Thursday, December 31, 2015

Pathos: What It Is, and How Writers Evoke It

Pathos is one of the emotions writers most frequently evoke in their work. The noun pathos comes from ancient Greek and from the verb πάσχειν, or pas-thein, which means “to suffer.” The Oxford English Dictionary defines pathos as, “A quality which evokes pity, sadness, or tenderness…”

To me, pathos is a personal suffering, a solitary emotion, which is what makes it so poignant. Paradoxically, it is that individual, interior quality of pathos that allows us to empathize with it, since we’ve all experienced moments of pathos.

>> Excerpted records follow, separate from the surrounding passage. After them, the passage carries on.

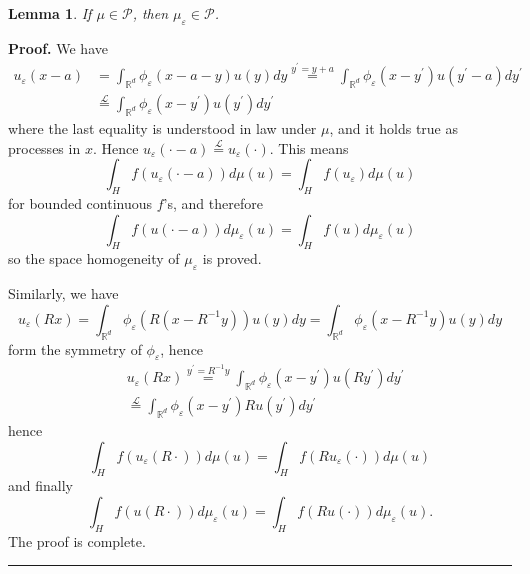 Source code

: \documentclass[11pt]{preprint}
\newtheorem{lemma}[theorem]{Lemma}
\newenvironment{proof}[1][Proof]{\textbf{#1.} }{\ \rule{0.5em}{0.5em}}
\begin{document}
\begin{lemma}
If $\mu\in\mathcal{P}$, then $\mu_{\varepsilon}\in\mathcal{P}$.
\end{lemma}

\begin{proof}
We have
\begin{align*}
u_{\varepsilon}\left(  x-a\right)   &  =\int_{\mathbb{R}^{d}}\phi
_{\varepsilon}\left(  x-a-y\right)  u\left(  y\right)  dy\overset{y^{\prime
}=y+a}{=}\int_{\mathbb{R}^{d}}\phi_{\varepsilon}\left(  x-y^{\prime}\right)
u\left(  y^{\prime}-a\right)  dy^{\prime}\\
&  \overset{\mathcal{L}}{=}\int_{\mathbb{R}^{d}}\phi_{\varepsilon}\left(
x-y^{\prime}\right)  u\left(  y^{\prime}\right)  dy^{\prime}%
\end{align*}
where the last equality is understood in law under $\mu$, and it holds true as
processes in $x$. Hence $u_{\varepsilon}\left(  \cdot-a\right)  \overset
{\mathcal{L}}{=}u_{\varepsilon}\left(  \cdot\right)  $. This means
\[
\int_{H}f\left(  u_{\varepsilon}\left(  \cdot-a\right)  \right)  d\mu\left(
u\right)  =\int_{H}f\left(  u_{\varepsilon}\right)  d\mu\left(  u\right)
\]
for bounded continuous $f$'s, and therefore
\[
\int_{H}f\left(  u\left(  \cdot-a\right)  \right)  d\mu_{\varepsilon}\left(
u\right)  =\int_{H}f\left(  u\right)  d\mu_{\varepsilon}\left(  u\right)
\]
so the space homogeneity of $\mu_{\varepsilon}$ is proved.

Similarly, we have
\[
u_{\varepsilon}\left(  Rx\right)  =\int_{\mathbb{R}^{d}}\phi_{\varepsilon
}\left(  R\left(  x-R^{-1}y\right)  \right)  u\left(  y\right)  dy=\int
_{\mathbb{R}^{d}}\phi_{\varepsilon}\left(  x-R^{-1}y\right)  u\left(
y\right)  dy
\]
form the symmetry of $\phi_{\varepsilon}$, hence
\begin{align*}
&  u_{\varepsilon}\left(  Rx\right)  \overset{y^{\prime}=R^{-1}y}{=}%
\int_{\mathbb{R}^{d}}\phi_{\varepsilon}\left(  x-y^{\prime}\right)  u\left(
Ry^{\prime}\right)  dy^{\prime}\\
&  \overset{\mathcal{L}}{=}\int_{\mathbb{R}^{d}}\phi_{\varepsilon}\left(
x-y^{\prime}\right)  Ru\left(  y^{\prime}\right)  dy^{\prime}%
\end{align*}
hence
\[
\int_{H}f\left(  u_{\varepsilon}\left(  R\cdot\right)  \right)  d\mu\left(
u\right)  =\int_{H}f\left(  Ru_{\varepsilon}(\cdot)\right)  d\mu\left(
u\right)
\]
and finally
\[
\int_{H}f\left(  u\left(  R\cdot\right)  \right)  d\mu_{\varepsilon}\left(
u\right)  =\int_{H}f\left(  Ru(\cdot)\right)  d\mu_{\varepsilon}\left(
u\right)  .
\]
The proof is complete.
\end{proof}
\end{document}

Unlike other emotions, such as love, hate, anger, outrage, friendship, etc., pathos only requires one person to experience its story. Because it mostly involves the fate of an individual, pathos might be the easiest emotion to invoke, so it’s a good place to start for a beginning writer.

One of the most classic examples of pathos for me is this poem by the great haiku writer, Hattori Ransetsu (1654–1707).

Hattori Ransetsu
Here is the haiku:

The childless woman,
How tender she is
To the dolls!

translated by R.H. Blyth

In this poem Ransetsu tells the story of one person’s life in fewer than twenty syllables. The woman, who is probably a shopkeeper, is arranging dolls, stroking their hair, neatening their clothes. Her tenderness toward them shows the reader the love she would have given her children, if she had them. This one scene, which the poet depicts with a few quick brushstrokes, gives us an entire narrative, an entire life. This is not a woman who has voluntarily chosen to forego having children. The pathos comes from the sense of loss, the absence of the life that this woman would have enjoyed as a mother, and the poignancy of her showing that love to a lifeless doll.

Even though pathos does not require many characters to trigger it, it’s still a tricky emotion to create. The danger in attempting to evoke pathos is sentimentality. Imagine, for example, if Ransetsu had written instead:

That poor, lonely, childless woman—
Isn’t it terribly sad how she tenderly strokes
and soothes the dolls!

If Ransetsu had written this overblown version, we’d sprint from the writer’s blatant appeal to our sympathy. It’s the restraint that Ransetsu exercises in understating the emotion that allows the reader to experience the feeling.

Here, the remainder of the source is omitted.